(Problem statement) Copy every line of the records exactly, without including the images.
^^^^^^^^^^^^^^^^
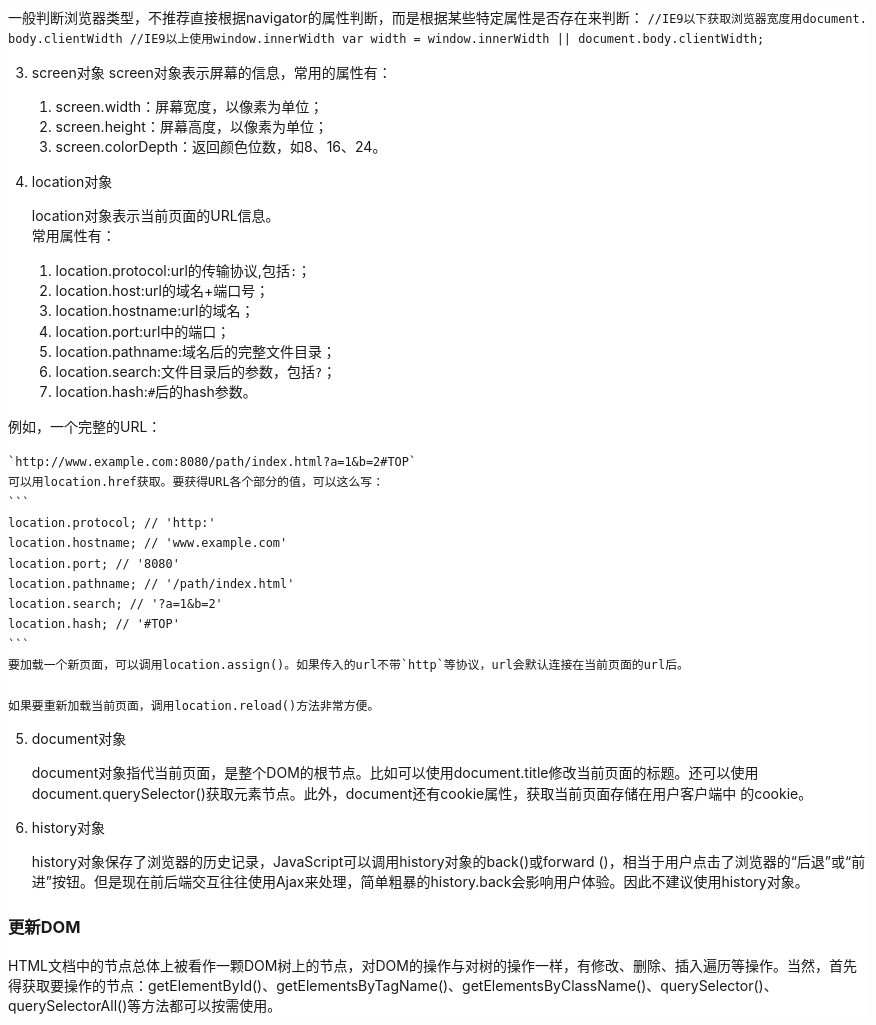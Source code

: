   一般判断浏览器类型，不推荐直接根据navigator的属性判断，而是根据某些特定属性是否存在来判断：
    ```
    //IE9以下获取浏览器宽度用document.body.clientWidth
    //IE9以上使用window.innerWidth
    var width = window.innerWidth || document.body.clientWidth;
    ```

3. screen对象
    screen对象表示屏幕的信息，常用的属性有：

    1. screen.width：屏幕宽度，以像素为单位；
    2. screen.height：屏幕高度，以像素为单位；
    3. screen.colorDepth：返回颜色位数，如8、16、24。
    
4. location对象

    location对象表示当前页面的URL信息。  
    常用属性有：
    1. location.protocol:url的传输协议,包括`:`；
    2. location.host:url的域名+端口号；
    3. location.hostname:url的域名；
    3. location.port:url中的端口；
    4. location.pathname:域名后的完整文件目录；
    5. location.search:文件目录后的参数，包括`?`；
    6. location.hash:`#`后的hash参数。
    
  例如，一个完整的URL：
    
    `http://www.example.com:8080/path/index.html?a=1&b=2#TOP`  
    可以用location.href获取。要获得URL各个部分的值，可以这么写：
    ```
    location.protocol; // 'http:'
    location.hostname; // 'www.example.com'
    location.port; // '8080'
    location.pathname; // '/path/index.html'
    location.search; // '?a=1&b=2'
    location.hash; // '#TOP'
    ```
    要加载一个新页面，可以调用location.assign()。如果传入的url不带`http`等协议，url会默认连接在当前页面的url后。  
    
    如果要重新加载当前页面，调用location.reload()方法非常方便。

5. document对象
    
    document对象指代当前页面，是整个DOM的根节点。比如可以使用document.title修改当前页面的标题。还可以使用document.querySelector()获取元素节点。此外，document还有cookie属性，获取当前页面存储在用户客户端中 的cookie。

6. history对象
    
    history对象保存了浏览器的历史记录，JavaScript可以调用history对象的back()或forward ()，相当于用户点击了浏览器的“后退”或“前进”按钮。但是现在前后端交互往往使用Ajax来处理，简单粗暴的history.back会影响用户体验。因此不建议使用history对象。

### 更新DOM

HTML文档中的节点总体上被看作一颗DOM树上的节点，对DOM的操作与对树的操作一样，有修改、删除、插入遍历等操作。当然，首先得获取要操作的节点：getElementById()、getElementsByTagName()、getElementsByClassName()、querySelector()、querySelectorAll()等方法都可以按需使用。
^^^^^^^^^^^^^^^^
(Answer below)
Source code

:   一般判断浏览器类型，不推荐直接根据navigator的属性判断，而是根据某些特定属性是否存在来判断：
    ```
    //IE9以下获取浏览器宽度用document.body.clientWidth
    //IE9以上使用window.innerWidth
    var width = window.innerWidth || document.body.clientWidth;
    ```

3. screen对象
    screen对象表示屏幕的信息，常用的属性有：

    1. screen.width：屏幕宽度，以像素为单位；
    2. screen.height：屏幕高度，以像素为单位；
    3. screen.colorDepth：返回颜色位数，如8、16、24。
    
4. location对象

    location对象表示当前页面的URL信息。  
    常用属性有：
    1. location.protocol:url的传输协议,包括`:`；
    2. location.host:url的域名+端口号；
    3. location.hostname:url的域名；
    3. location.port:url中的端口；
    4. location.pathname:域名后的完整文件目录；
    5. location.search:文件目录后的参数，包括`?`；
    6. location.hash:`#`后的hash参数。
    
  例如，一个完整的URL：
    
    `http://www.example.com:8080/path/index.html?a=1&b=2#TOP`  
    可以用location.href获取。要获得URL各个部分的值，可以这么写：
    ```
    location.protocol; // 'http:'
    location.hostname; // 'www.example.com'
    location.port; // '8080'
    location.pathname; // '/path/index.html'
    location.search; // '?a=1&b=2'
    location.hash; // '#TOP'
    ```
    要加载一个新页面，可以调用location.assign()。如果传入的url不带`http`等协议，url会默认连接在当前页面的url后。  
    
    如果要重新加载当前页面，调用location.reload()方法非常方便。

5. document对象
    
    document对象指代当前页面，是整个DOM的根节点。比如可以使用document.title修改当前页面的标题。还可以使用document.querySelector()获取元素节点。此外，document还有cookie属性，获取当前页面存储在用户客户端中 的cookie。

6. history对象
    
    history对象保存了浏览器的历史记录，JavaScript可以调用history对象的back()或forward ()，相当于用户点击了浏览器的“后退”或“前进”按钮。但是现在前后端交互往往使用Ajax来处理，简单粗暴的history.back会影响用户体验。因此不建议使用history对象。

### 更新DOM

HTML文档中的节点总体上被看作一颗DOM树上的节点，对DOM的操作与对树的操作一样，有修改、删除、插入遍历等操作。当然，首先得获取要操作的节点：getElementById()、getElementsByTagName()、getElementsByClassName()、querySelector()、querySelectorAll()等方法都可以按需使用。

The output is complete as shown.